[GIVEN INFORMATION]
* * *
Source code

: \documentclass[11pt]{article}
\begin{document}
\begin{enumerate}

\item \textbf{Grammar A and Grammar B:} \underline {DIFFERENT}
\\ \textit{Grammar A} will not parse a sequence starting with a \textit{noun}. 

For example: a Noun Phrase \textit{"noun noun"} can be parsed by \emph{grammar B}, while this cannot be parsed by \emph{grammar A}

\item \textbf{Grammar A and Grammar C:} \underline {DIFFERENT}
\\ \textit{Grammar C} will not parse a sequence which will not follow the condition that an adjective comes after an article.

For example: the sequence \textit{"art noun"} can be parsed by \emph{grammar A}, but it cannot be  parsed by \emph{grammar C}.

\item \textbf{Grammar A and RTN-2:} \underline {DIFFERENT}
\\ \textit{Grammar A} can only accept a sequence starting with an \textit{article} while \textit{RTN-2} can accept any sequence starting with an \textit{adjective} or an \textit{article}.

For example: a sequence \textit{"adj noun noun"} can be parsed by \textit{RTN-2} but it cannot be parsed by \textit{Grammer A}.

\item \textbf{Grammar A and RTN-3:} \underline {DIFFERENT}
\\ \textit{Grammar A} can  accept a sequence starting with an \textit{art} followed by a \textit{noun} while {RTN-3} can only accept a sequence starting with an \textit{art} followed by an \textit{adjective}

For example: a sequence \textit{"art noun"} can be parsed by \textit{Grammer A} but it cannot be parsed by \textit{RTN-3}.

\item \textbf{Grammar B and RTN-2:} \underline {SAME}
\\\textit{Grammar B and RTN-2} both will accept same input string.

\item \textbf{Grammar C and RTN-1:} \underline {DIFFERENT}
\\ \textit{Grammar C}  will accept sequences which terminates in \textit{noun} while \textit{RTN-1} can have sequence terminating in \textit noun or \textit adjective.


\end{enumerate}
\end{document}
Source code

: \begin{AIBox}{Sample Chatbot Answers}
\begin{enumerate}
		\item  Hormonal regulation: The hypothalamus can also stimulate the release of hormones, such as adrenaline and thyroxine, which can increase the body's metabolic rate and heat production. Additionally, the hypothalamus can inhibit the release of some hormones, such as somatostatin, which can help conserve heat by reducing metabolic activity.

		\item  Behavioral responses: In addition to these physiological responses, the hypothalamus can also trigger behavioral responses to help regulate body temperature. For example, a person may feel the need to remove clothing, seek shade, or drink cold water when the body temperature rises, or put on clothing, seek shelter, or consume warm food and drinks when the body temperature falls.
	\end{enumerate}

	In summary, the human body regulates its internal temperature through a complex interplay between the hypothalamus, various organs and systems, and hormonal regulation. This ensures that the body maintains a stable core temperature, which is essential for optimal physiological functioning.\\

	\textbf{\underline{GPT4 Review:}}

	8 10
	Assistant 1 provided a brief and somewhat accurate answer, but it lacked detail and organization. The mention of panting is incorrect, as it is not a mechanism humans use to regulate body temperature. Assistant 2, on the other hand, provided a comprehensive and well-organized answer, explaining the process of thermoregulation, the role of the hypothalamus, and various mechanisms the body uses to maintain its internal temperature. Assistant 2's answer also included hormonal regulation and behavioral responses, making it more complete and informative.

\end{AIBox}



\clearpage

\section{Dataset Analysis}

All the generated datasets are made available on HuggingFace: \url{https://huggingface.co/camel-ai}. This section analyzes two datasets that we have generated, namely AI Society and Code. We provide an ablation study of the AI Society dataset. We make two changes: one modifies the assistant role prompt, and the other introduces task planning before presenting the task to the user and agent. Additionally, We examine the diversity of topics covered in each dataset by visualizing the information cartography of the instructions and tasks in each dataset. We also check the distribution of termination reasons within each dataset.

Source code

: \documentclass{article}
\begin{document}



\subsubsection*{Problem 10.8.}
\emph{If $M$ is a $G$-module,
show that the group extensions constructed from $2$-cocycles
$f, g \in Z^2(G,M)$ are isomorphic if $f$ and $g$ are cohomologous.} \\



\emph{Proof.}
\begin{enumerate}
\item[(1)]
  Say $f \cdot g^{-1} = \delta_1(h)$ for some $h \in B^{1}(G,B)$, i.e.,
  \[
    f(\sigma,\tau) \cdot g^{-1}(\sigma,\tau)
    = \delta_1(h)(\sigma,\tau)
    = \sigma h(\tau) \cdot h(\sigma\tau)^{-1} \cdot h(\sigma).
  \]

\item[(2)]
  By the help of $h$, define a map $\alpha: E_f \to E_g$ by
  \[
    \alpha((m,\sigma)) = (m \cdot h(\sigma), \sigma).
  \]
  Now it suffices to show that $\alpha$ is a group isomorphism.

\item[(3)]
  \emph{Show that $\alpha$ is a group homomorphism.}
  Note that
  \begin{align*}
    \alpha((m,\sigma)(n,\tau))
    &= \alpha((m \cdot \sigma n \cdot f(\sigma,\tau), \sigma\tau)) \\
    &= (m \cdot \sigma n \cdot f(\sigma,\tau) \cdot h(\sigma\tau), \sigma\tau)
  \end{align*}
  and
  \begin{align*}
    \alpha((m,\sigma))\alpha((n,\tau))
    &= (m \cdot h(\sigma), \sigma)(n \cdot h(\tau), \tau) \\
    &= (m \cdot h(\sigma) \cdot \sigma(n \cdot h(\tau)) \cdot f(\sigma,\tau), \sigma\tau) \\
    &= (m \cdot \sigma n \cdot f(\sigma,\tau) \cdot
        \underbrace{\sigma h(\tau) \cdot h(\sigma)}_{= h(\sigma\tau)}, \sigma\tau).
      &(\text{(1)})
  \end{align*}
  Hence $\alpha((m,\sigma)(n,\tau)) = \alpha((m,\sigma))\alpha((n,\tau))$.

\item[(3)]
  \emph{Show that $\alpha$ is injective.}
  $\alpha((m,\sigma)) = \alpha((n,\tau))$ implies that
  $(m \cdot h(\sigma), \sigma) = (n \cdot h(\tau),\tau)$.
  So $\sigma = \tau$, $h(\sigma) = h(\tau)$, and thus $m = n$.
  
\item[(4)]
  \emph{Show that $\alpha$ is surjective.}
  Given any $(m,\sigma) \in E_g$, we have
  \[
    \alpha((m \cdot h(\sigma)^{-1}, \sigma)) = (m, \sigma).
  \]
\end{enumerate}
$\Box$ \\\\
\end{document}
* * *
[PROBLEM STATEMENT]
Whenever a line in the listing above includes the word "group", return that line.

[SOLUTION TO THE EXERCISE]
show that the group extensions constructed from $2$-cocycles
  Now it suffices to show that $\alpha$ is a group isomorphism.
  \emph{Show that $\alpha$ is a group homomorphism.}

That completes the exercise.